Cystathionine β-Synthase Inhibition Is a Potential Therapeutic Approach to Treatment of Ischemic Injury

Hydrogen sulfide (H(2)S) has been reported to exacerbate stroke outcome in experimental models. Cystathionine β-synthase (CBS) has been implicated as the predominant H(2)S-producing enzyme in central nervous system. When SH-SY5Y cells were transfected to overexpress CBS, these cells were able to synthesize H(2)S when exposed to high levels of enzyme substrates but not substrate concentrations that may reflect normal physiological conditions. At the same time, these cells demonstrated exacerbated cell death when subjected to oxygen and glucose deprivation (OGD) together with high substrate concentrations, indicating that H(2)S production has a detrimental effect on cell survival. This effect could be abolished by CBS inhibition.

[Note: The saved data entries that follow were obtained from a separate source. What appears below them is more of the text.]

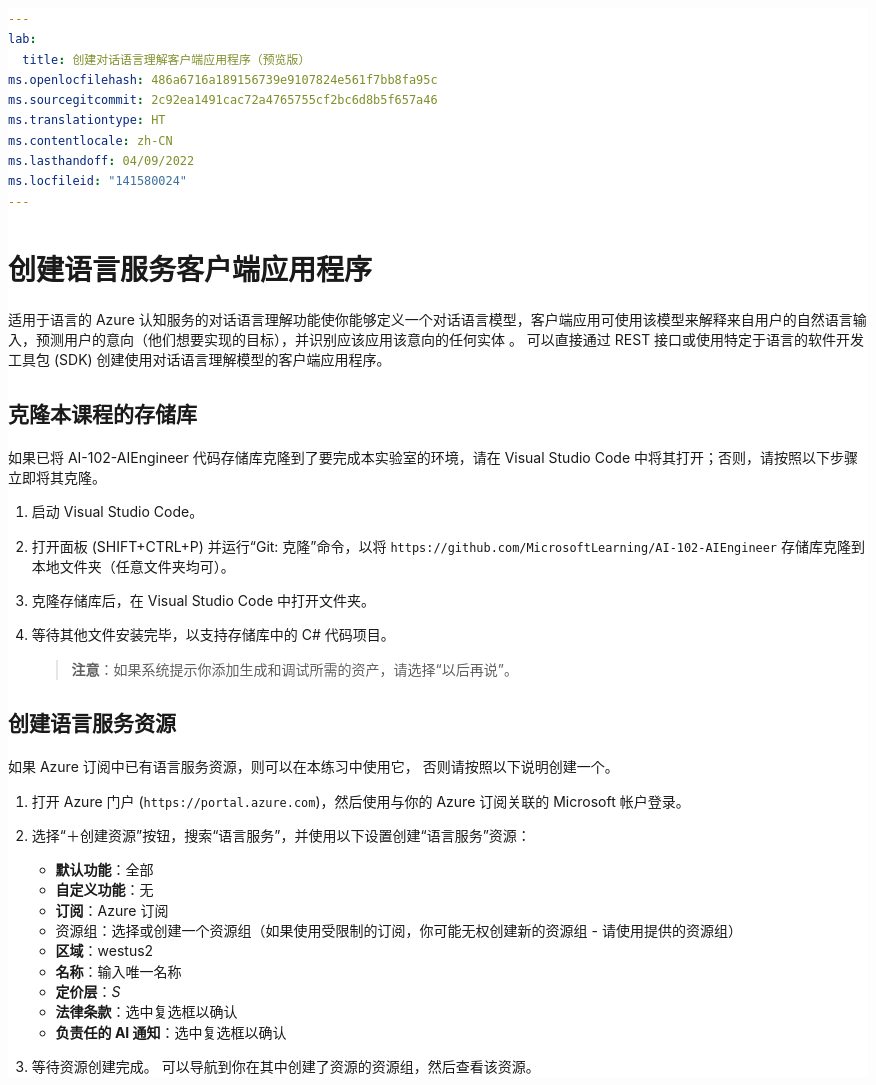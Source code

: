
 ```yaml
---
lab:
  title: 创建对话语言理解客户端应用程序（预览版）
ms.openlocfilehash: 486a6716a189156739e9107824e561f7bb8fa95c
ms.sourcegitcommit: 2c92ea1491cac72a4765755cf2bc6d8b5f657a46
ms.translationtype: HT
ms.contentlocale: zh-CN
ms.lasthandoff: 04/09/2022
ms.locfileid: "141580024"
---
```

# <a name="create-a-language-service-client-application"></a>创建语言服务客户端应用程序

适用于语言的 Azure 认知服务的对话语言理解功能使你能够定义一个对话语言模型，客户端应用可使用该模型来解释来自用户的自然语言输入，预测用户的意向（他们想要实现的目标），并识别应该应用该意向的任何实体 。 可以直接通过 REST 接口或使用特定于语言的软件开发工具包 (SDK) 创建使用对话语言理解模型的客户端应用程序。

## <a name="clone-the-repository-for-this-course"></a>克隆本课程的存储库

如果已将 AI-102-AIEngineer 代码存储库克隆到了要完成本实验室的环境，请在 Visual Studio Code 中将其打开；否则，请按照以下步骤立即将其克隆。

1. 启动 Visual Studio Code。

2. 打开面板 (SHIFT+CTRL+P) 并运行“Git: 克隆”命令，以将 `https://github.com/MicrosoftLearning/AI-102-AIEngineer` 存储库克隆到本地文件夹（任意文件夹均可）。

3. 克隆存储库后，在 Visual Studio Code 中打开文件夹。

4. 等待其他文件安装完毕，以支持存储库中的 C# 代码项目。

    > **注意**：如果系统提示你添加生成和调试所需的资产，请选择“以后再说”。

## <a name="create-language-service-resources"></a>创建语言服务资源

如果 Azure 订阅中已有语言服务资源，则可以在本练习中使用它， 否则请按照以下说明创建一个。

1. 打开 Azure 门户 (`https://portal.azure.com`)，然后使用与你的 Azure 订阅关联的 Microsoft 帐户登录。

2. 选择“&#65291;创建资源”按钮，搜索“语言服务”，并使用以下设置创建“语言服务”资源：

    - **默认功能**：全部
    - **自定义功能**：无
    - **订阅**：Azure 订阅
    - 资源组：选择或创建一个资源组（如果使用受限制的订阅，你可能无权创建新的资源组 - 请使用提供的资源组）
    - **区域**：westus2
    - **名称**：输入唯一名称
    - **定价层**：*S*
    - **法律条款**：选中复选框以确认
    - **负责任的 AI 通知**：选中复选框以确认

3. 等待资源创建完成。 可以导航到你在其中创建了资源的资源组，然后查看该资源。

The same effect was observed with primary astrocytes exposed to OGD and high substrates or sodium hydrosulfide. In addition, CBS was upregulated and activated by truncation in primary astrocytes subjected to OGD. When rats were subjected to permanent middle cerebral artery occlusion, CBS activation was also observed. These results imply that in acute ischemic conditions, CBS is upregulated and activated by truncation causing an increased production of H(2)S, which exacerbate the ischemic injuries. Therefore, CBS inhibition may be a viable approach to stroke treatment.